Non-blocking Communication
In the previous episodes, we learnt how to send messages between two ranks or collectively to multiple ranks.
In both cases, we used blocking communication functions which meant our program wouldn't progress until data had been sent and received successfully.
It takes time, and computing power, to transfer data into buffers, to send that data around (over the network) and to receive the data into another rank.
But for the most part, the CPU isn't actually doing anything.
Why bother with non-blocking communication?
Non-blocking communication is a communication mode, which allows ranks to continue working on other tasks, whilst data is transferred in the background.
When we use blocking communication, like
MPI_Send()
, MPI_Recv()
, MPI_Reduce()
and etc, execution is passed from our program to MPI and is not passed back until the communication has finished.
With non-blocking communication, the communication beings and control is passed back immediately.
Whilst the data is transferred in the background, our application is free to do other work.
This ability to overlap computation and communication is absolutely critical for good performance for many HPC applications.
The CPU is used very little when communicating data, so we are effectively wasting resources by not using them when we can.
With good use of non-blocking communication, we can continue to use the CPU whilst communication happens and, at the same time, hide/reduce some of the communication overhead by overlapping communication and computation.Reducing the communication overhead is incredibly important for the scalability of HPC applications, especially when we use lots of ranks.
As the number of ranks increases, the communication overhead to talk to every rank, naturally, also increases.
Blocking communication limits the scalability of our MPI applications, as it can, relatively speaking, take a long time to talk to lots of ranks.
But since with non-blocking communication ranks don't sit around waiting for a communication operation to finish, the overhead of talking to lots of reduced.
The asynchronous nature of non-blocking communication makes it more flexible, allowing us to write more sophisticated and performance communication algorithms.
All of this comes with a price.
Non-blocking communication is more difficult to use effectively, and oftens results in more complex code.
Not only does it result in more code, but we also have to think about the structure and flow of our code in such a way there there is other work to do whilst data is being communicated.
Additionally, whilst we usually expect non-blocking communication to improve the performance, and scalability, of our parallel algorithms, it's not always clear cut or predictable if it can help.
If we are not careful, we may end up replacing blocking communication overheads with synchronization overheads.
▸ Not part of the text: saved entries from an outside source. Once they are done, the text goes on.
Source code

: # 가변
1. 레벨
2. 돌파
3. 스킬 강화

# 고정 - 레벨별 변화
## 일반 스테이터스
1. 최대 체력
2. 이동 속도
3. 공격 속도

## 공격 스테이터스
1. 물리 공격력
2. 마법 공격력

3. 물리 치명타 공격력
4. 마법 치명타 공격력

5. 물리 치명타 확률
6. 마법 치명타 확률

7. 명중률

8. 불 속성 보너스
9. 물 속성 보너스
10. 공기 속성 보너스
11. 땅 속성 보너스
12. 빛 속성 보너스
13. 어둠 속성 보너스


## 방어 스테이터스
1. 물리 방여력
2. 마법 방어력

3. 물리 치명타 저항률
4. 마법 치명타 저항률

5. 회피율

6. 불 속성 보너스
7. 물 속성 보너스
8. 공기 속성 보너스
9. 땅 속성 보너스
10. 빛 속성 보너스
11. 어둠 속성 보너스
For example, if one rank depends on the data of another rank and there is no other work to do, that rank will have to wait around until the data it needs is ready, as illustrated in the diagram below.
Advantages and Disadvantages
Advantages and disadvantages
What are the main advantages of using non-blocking communication, compared to blocking? What about any disadvantages?
Point-to-point communication
For each blocking communication function we've seen, a non-blocking variant exists.
For example, if we take
MPI_Send()
, the non-blocking variant is MPI_Isend()
which has the arguments:int MPI_Isend( const void *buf, /* The data to be sent */ int count, /* The number of elements of data to be sent */ MPI_Datatype datatype, /* The datatype of the data */ int dest, /* The rank to send data to */ int tag, /* The communication tag */ MPI_Comm comm, /* The communicator to use */ MPI_Request *request, /* The communication request handle */ );
The arguments are identical to
MPI_Send()
, other than the addition of the *request
argument.
This argument is known as an handle (because it "handles" a communication request) which is used to track the progress of a (non-blocking) communication.Naming conventions
Non-blocking functions have the same name as their blocking counterpart, but prefixed with "I".
The "I" stands for "immediate", indicating that the function returns immediately and does not block the program whilst data is being communicated in the background. The table below shows some examples of blocking functions and their non-blocking counterparts.
Blocking | Non-blocking |
---|---|
MPI_Bsend() | MPI_Ibsend() |
MPI_Barrier() | MPI_Ibarrier() |
MPI_Reduce() | MPI_Ireduce() |
When we use non-blocking communication, we have to follow it up with
MPI_Wait()
to synchronise the program and make sure *buf
is ready to be re-used.
This is incredibly important to do.
Suppose we are sending an array of integers,MPI_Isend(some_ints, 5, MPI_INT, 1, 0, MPI_COMM_WORLD, &request); some_ints[1] = 5; /* !!! don't do this !!! */
Modifying
some_ints
before the send has completed is undefined behaviour, and can result in breaking results!
For example, if MPI_Isend
decides to use its buffered mode then modifying some_ints
before it's finished being copied to the send buffer will means the wrong data is sent.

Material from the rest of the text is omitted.